Following up on the murder of a world-renowned Brazilian rain forest activist and his wife that I wrote about last week, it turns out another environmental activist in the rain forests of Brazil was shot and killed on Friday.
On Saturday, police confirmed that yet another rural activist was killed: Adelino Ramos, a land reform leader in the Amazon state of Rondonia, which borders Bolivia. Like the Silvas, he also denounced those who illegally cut the rain forest.
He was shot by a gunman or gunmen Friday morning. Fifteen years ago, he survived one of the deadliest land conflicts in Brazil, when police killed 10 of the so-called landless activists in an encampment on land they had occupied.
This doesn’t come as a big surprise after learning that over 1,000 rain forest activists have been killed in Brazil since 1988. But it doesn’t make the horror of it any less.
More from the AP, which has great coverage of the story:
“The impunity for killing us is getting worse by the day,” said Leonora Brunetto, a 65-year-old Roman Catholic nun and activist in the Amazon who is on the death-threat list. “We can cry out, denounce what is happening to the forest, but it continues.

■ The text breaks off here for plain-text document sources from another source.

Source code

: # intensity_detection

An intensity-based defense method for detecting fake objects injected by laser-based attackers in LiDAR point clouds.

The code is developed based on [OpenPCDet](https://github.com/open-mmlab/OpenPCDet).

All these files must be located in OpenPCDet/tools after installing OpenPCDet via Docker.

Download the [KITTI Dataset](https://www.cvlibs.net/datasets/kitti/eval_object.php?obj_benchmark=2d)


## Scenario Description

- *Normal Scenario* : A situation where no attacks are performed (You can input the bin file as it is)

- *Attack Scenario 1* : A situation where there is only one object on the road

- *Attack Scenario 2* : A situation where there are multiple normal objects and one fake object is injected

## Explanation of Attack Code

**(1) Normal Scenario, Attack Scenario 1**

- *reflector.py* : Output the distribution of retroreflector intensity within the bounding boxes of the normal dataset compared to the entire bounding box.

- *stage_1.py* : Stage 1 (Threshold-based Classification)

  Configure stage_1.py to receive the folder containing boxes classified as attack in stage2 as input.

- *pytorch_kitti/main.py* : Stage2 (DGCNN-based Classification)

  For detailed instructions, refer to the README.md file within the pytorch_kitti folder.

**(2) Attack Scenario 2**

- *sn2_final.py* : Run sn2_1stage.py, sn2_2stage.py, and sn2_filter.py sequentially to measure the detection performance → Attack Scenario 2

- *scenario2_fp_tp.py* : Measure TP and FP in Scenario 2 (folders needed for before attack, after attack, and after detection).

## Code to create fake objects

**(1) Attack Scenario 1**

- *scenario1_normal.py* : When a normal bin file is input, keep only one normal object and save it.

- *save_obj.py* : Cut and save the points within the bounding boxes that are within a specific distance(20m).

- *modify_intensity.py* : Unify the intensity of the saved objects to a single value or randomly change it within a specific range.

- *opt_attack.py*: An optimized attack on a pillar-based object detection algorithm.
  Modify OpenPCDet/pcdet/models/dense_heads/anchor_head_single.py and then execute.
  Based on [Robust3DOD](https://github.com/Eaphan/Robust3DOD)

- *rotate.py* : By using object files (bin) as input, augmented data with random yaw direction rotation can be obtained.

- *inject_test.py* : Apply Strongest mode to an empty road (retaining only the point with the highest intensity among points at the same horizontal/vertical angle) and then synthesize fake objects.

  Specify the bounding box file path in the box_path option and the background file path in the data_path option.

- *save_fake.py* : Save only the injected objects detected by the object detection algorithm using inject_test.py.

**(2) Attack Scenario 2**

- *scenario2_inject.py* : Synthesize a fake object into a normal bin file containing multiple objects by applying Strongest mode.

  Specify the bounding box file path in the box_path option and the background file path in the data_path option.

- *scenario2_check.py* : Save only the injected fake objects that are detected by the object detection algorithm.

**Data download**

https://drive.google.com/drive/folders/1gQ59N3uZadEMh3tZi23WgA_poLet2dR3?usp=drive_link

I see no end to it.”
Activists like Brunetto can be guarded by police, if they request it and if the threats against them are deemed real. She briefly took advantage of the protection years ago, but realized she was safer among the poor, small-scale farmers she counsels.
“You have no way of knowing if the policeman who is guarding you today will be bought off tomorrow by the same forces that hire the gunmen who kill Amazon defenders,” she said.